Twin-networks represents real and counterfactual variables together in a single SCM, greatly amortising the inference cost of calculating counterfactuals compared to abduction, which is intractable for large SCMs.
Counterfactual vs Associative Rankings
The disease ranking is computed using the posterior for the associative algorithm, and the expected disablement and expected sufficiency for the counterfactual algorithms.

For k = 1, returning the top ranked disease, the counterfactual algorithm achieves a 2.5% higher accuracy than the associative algorithm. For k > 1 the performance of the two algorithms diverge, with the counterfactual algorithm giving a large reduction in the error rate over the associative algorithm. For k > 5, the counterfactual algorithm reduces the number of misdiagnoses by ~30% compared to the associative algorithm. This suggests that the best candidate disease is reasonably well identified by the posterior, but the counterfactual ranking is significantly better at identifying the next most likely diseases. These secondary candidate diseases are especially important in differential diagnosis for the purposes of triage and determining optimal testing and treatment strategies.
Comparison to Doctors
This experiment compares the counterfactual and associative algorithms to a cohort of 44 doctors. Each doctor is assigned a set of at least 50 vignettes (average 159), and returns an independent diagnosis for each vignette in the form of a partially ranked list of k diseases.
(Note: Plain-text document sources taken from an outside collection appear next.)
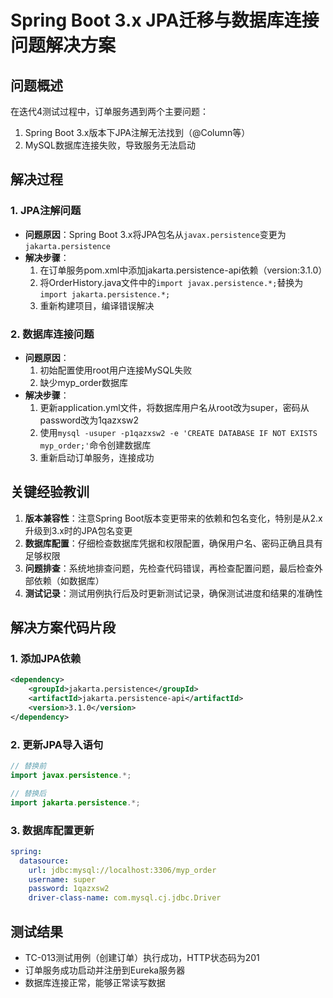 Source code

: # Spring Boot 3.x JPA迁移与数据库连接问题解决方案

## 问题概述
在迭代4测试过程中，订单服务遇到两个主要问题：
1. Spring Boot 3.x版本下JPA注解无法找到（@Column等）
2. MySQL数据库连接失败，导致服务无法启动

## 解决过程

### 1. JPA注解问题
- **问题原因**：Spring Boot 3.x将JPA包名从`javax.persistence`变更为`jakarta.persistence`
- **解决步骤**：
  1. 在订单服务pom.xml中添加jakarta.persistence-api依赖（version:3.1.0）
  2. 将OrderHistory.java文件中的`import javax.persistence.*;`替换为`import jakarta.persistence.*;`
  3. 重新构建项目，编译错误解决

### 2. 数据库连接问题
- **问题原因**：
  1. 初始配置使用root用户连接MySQL失败
  2. 缺少myp_order数据库
- **解决步骤**：
  1. 更新application.yml文件，将数据库用户名从root改为super，密码从password改为1qazxsw2
  2. 使用`mysql -usuper -p1qazxsw2 -e 'CREATE DATABASE IF NOT EXISTS myp_order;'`命令创建数据库
  3. 重新启动订单服务，连接成功

## 关键经验教训
1. **版本兼容性**：注意Spring Boot版本变更带来的依赖和包名变化，特别是从2.x升级到3.x时的JPA包名变更
2. **数据库配置**：仔细检查数据库凭据和权限配置，确保用户名、密码正确且具有足够权限
3. **问题排查**：系统地排查问题，先检查代码错误，再检查配置问题，最后检查外部依赖（如数据库）
4. **测试记录**：测试用例执行后及时更新测试记录，确保测试进度和结果的准确性

## 解决方案代码片段

### 1. 添加JPA依赖
```xml
<dependency>
    <groupId>jakarta.persistence</groupId>
    <artifactId>jakarta.persistence-api</artifactId>
    <version>3.1.0</version>
</dependency>
```

### 2. 更新JPA导入语句
```java
// 替换前
import javax.persistence.*;

// 替换后
import jakarta.persistence.*;
```

### 3. 数据库配置更新
```yaml
spring:
  datasource:
    url: jdbc:mysql://localhost:3306/myp_order
    username: super
    password: 1qazxsw2
    driver-class-name: com.mysql.cj.jdbc.Driver
```

## 测试结果
- TC-013测试用例（创建订单）执行成功，HTTP状态码为201
- 订单服务成功启动并注册到Eureka服务器
- 数据库连接正常，能够正常读写数据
Overall, the associative algorithm performs on par with the average doctor, achieving a mean accuracy across all trails of 72.52 ± 2.97% vs 71.4 ± 3.01% for doctors. The algorithm scores higher than 21 of the doctors, draws with 2 of the doctors, and scores lower than 21 of the doctors. The counterfactual algorithm achieves a mean accuracy of 77.26 ± 2.79%, considerably higher than the average doctor and the associative algorithm, placing it in the top 25% of doctors in the cohort. The counterfactual algorithm scores higher than 32 of the doctors, draws with 1, and scores a lower accuracy than 12.
In summary, we find that the counterfactual algorithm achieves a substantially higher diagnostic accuracy than the associative algorithm. We find the improvement is particularly pronounced for rare diseases. While the associative algorithm performs on par with the average doctor, the counterfactual algorithm places in the upper quartile of doctors.